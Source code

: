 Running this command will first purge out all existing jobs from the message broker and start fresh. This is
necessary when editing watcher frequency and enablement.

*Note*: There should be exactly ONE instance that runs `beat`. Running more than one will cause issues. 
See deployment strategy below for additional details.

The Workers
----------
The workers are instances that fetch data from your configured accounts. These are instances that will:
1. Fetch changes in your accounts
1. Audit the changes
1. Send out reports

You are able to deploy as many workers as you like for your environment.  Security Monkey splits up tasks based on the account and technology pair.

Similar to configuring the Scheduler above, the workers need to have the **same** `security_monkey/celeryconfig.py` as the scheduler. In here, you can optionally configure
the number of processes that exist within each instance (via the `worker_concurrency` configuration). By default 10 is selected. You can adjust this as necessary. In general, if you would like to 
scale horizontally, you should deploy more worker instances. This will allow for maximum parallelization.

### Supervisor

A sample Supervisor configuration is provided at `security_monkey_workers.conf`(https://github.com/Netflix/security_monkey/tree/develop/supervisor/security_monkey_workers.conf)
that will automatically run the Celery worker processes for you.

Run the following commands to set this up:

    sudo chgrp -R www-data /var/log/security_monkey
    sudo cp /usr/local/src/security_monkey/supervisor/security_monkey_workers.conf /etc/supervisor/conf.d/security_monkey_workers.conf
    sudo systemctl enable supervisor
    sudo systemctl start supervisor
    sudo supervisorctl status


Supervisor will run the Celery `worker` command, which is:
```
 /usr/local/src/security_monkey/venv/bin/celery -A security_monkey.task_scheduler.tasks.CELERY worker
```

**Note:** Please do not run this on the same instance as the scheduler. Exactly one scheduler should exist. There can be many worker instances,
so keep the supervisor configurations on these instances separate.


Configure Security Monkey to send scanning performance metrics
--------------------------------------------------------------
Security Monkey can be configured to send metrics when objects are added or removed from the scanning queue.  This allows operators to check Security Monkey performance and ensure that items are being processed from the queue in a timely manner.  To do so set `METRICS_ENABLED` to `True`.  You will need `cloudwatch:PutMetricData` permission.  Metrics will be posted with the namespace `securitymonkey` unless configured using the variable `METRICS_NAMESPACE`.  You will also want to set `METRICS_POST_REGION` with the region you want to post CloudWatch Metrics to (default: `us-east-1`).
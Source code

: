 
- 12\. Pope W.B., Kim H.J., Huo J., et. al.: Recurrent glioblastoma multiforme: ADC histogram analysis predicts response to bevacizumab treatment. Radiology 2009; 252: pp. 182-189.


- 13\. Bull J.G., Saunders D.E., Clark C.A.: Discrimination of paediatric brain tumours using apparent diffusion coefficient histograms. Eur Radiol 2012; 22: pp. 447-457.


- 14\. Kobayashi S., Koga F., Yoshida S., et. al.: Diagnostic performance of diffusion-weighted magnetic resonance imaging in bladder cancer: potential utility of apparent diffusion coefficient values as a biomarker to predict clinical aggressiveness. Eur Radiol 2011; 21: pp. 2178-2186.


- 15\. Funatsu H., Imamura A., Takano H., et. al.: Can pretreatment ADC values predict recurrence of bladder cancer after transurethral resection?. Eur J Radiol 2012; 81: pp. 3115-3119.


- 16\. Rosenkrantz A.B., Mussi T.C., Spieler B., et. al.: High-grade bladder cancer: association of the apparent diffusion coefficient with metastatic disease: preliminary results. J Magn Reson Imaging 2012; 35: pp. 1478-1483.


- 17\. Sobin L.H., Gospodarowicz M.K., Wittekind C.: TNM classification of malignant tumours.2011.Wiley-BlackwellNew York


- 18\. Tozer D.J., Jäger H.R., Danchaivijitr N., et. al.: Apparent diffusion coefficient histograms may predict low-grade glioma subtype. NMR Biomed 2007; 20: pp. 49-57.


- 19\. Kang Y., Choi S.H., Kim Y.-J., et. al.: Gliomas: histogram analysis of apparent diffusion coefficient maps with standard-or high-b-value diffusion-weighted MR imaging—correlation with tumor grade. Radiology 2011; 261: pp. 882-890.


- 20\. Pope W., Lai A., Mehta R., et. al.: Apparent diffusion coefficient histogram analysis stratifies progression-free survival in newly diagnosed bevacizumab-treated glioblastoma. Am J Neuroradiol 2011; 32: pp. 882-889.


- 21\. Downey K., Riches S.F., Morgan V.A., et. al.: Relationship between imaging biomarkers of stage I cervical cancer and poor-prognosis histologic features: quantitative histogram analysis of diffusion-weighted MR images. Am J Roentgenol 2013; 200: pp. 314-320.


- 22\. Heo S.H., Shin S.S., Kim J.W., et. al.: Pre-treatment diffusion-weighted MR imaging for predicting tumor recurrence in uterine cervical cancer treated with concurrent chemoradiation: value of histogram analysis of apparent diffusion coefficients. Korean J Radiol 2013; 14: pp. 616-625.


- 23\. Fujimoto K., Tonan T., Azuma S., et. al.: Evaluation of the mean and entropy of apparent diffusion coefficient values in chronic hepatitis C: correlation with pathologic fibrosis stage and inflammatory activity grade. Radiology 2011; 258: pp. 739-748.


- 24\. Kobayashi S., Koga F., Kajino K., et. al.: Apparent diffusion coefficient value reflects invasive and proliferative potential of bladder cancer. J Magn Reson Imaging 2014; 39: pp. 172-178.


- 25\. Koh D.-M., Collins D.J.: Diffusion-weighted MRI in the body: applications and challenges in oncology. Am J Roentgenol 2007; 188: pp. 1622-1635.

+--

# Your objective:
Exactly as they are written, print the entries again.

# Reply to the exercise:
Source code

: Running this command will first purge out all existing jobs from the message broker and start fresh. This is
necessary when editing watcher frequency and enablement.

*Note*: There should be exactly ONE instance that runs `beat`. Running more than one will cause issues. 
See deployment strategy below for additional details.

The Workers
----------
The workers are instances that fetch data from your configured accounts. These are instances that will:
1. Fetch changes in your accounts
1. Audit the changes
1. Send out reports

You are able to deploy as many workers as you like for your environment.  Security Monkey splits up tasks based on the account and technology pair.

Similar to configuring the Scheduler above, the workers need to have the **same** `security_monkey/celeryconfig.py` as the scheduler. In here, you can optionally configure
the number of processes that exist within each instance (via the `worker_concurrency` configuration). By default 10 is selected. You can adjust this as necessary. In general, if you would like to 
scale horizontally, you should deploy more worker instances. This will allow for maximum parallelization.

### Supervisor

A sample Supervisor configuration is provided at `security_monkey_workers.conf`(https://github.com/Netflix/security_monkey/tree/develop/supervisor/security_monkey_workers.conf)
that will automatically run the Celery worker processes for you.

Run the following commands to set this up:

    sudo chgrp -R www-data /var/log/security_monkey
    sudo cp /usr/local/src/security_monkey/supervisor/security_monkey_workers.conf /etc/supervisor/conf.d/security_monkey_workers.conf
    sudo systemctl enable supervisor
    sudo systemctl start supervisor
    sudo supervisorctl status


Supervisor will run the Celery `worker` command, which is:
```
 /usr/local/src/security_monkey/venv/bin/celery -A security_monkey.task_scheduler.tasks.CELERY worker
```

**Note:** Please do not run this on the same instance as the scheduler. Exactly one scheduler should exist. There can be many worker instances,
so keep the supervisor configurations on these instances separate.


Configure Security Monkey to send scanning performance metrics
--------------------------------------------------------------
Security Monkey can be configured to send metrics when objects are added or removed from the scanning queue.  This allows operators to check Security Monkey performance and ensure that items are being processed from the queue in a timely manner.  To do so set `METRICS_ENABLED` to `True`.  You will need `cloudwatch:PutMetricData` permission.  Metrics will be posted with the namespace `securitymonkey` unless configured using the variable `METRICS_NAMESPACE`.  You will also want to set `METRICS_POST_REGION` with the region you want to post CloudWatch Metrics to (default: `us-east-1`).
Source code

: 
- 12\. Pope W.B., Kim H.J., Huo J., et. al.: Recurrent glioblastoma multiforme: ADC histogram analysis predicts response to bevacizumab treatment. Radiology 2009; 252: pp. 182-189.


- 13\. Bull J.G., Saunders D.E., Clark C.A.: Discrimination of paediatric brain tumours using apparent diffusion coefficient histograms. Eur Radiol 2012; 22: pp. 447-457.


- 14\. Kobayashi S., Koga F., Yoshida S., et. al.: Diagnostic performance of diffusion-weighted magnetic resonance imaging in bladder cancer: potential utility of apparent diffusion coefficient values as a biomarker to predict clinical aggressiveness. Eur Radiol 2011; 21: pp. 2178-2186.


- 15\. Funatsu H., Imamura A., Takano H., et. al.: Can pretreatment ADC values predict recurrence of bladder cancer after transurethral resection?. Eur J Radiol 2012; 81: pp. 3115-3119.


- 16\. Rosenkrantz A.B., Mussi T.C., Spieler B., et. al.: High-grade bladder cancer: association of the apparent diffusion coefficient with metastatic disease: preliminary results. J Magn Reson Imaging 2012; 35: pp. 1478-1483.


- 17\. Sobin L.H., Gospodarowicz M.K., Wittekind C.: TNM classification of malignant tumours.2011.Wiley-BlackwellNew York


- 18\. Tozer D.J., Jäger H.R., Danchaivijitr N., et. al.: Apparent diffusion coefficient histograms may predict low-grade glioma subtype. NMR Biomed 2007; 20: pp. 49-57.


- 19\. Kang Y., Choi S.H., Kim Y.-J., et. al.: Gliomas: histogram analysis of apparent diffusion coefficient maps with standard-or high-b-value diffusion-weighted MR imaging—correlation with tumor grade. Radiology 2011; 261: pp. 882-890.


- 20\. Pope W., Lai A., Mehta R., et. al.: Apparent diffusion coefficient histogram analysis stratifies progression-free survival in newly diagnosed bevacizumab-treated glioblastoma. Am J Neuroradiol 2011; 32: pp. 882-889.


- 21\. Downey K., Riches S.F., Morgan V.A., et. al.: Relationship between imaging biomarkers of stage I cervical cancer and poor-prognosis histologic features: quantitative histogram analysis of diffusion-weighted MR images. Am J Roentgenol 2013; 200: pp. 314-320.


- 22\. Heo S.H., Shin S.S., Kim J.W., et. al.: Pre-treatment diffusion-weighted MR imaging for predicting tumor recurrence in uterine cervical cancer treated with concurrent chemoradiation: value of histogram analysis of apparent diffusion coefficients. Korean J Radiol 2013; 14: pp. 616-625.


- 23\. Fujimoto K., Tonan T., Azuma S., et. al.: Evaluation of the mean and entropy of apparent diffusion coefficient values in chronic hepatitis C: correlation with pathologic fibrosis stage and inflammatory activity grade. Radiology 2011; 258: pp. 739-748.


- 24\. Kobayashi S., Koga F., Kajino K., et. al.: Apparent diffusion coefficient value reflects invasive and proliferative potential of bladder cancer. J Magn Reson Imaging 2014; 39: pp. 172-178.


- 25\. Koh D.-M., Collins D.J.: Diffusion-weighted MRI in the body: applications and challenges in oncology. Am J Roentgenol 2007; 188: pp. 1622-1635.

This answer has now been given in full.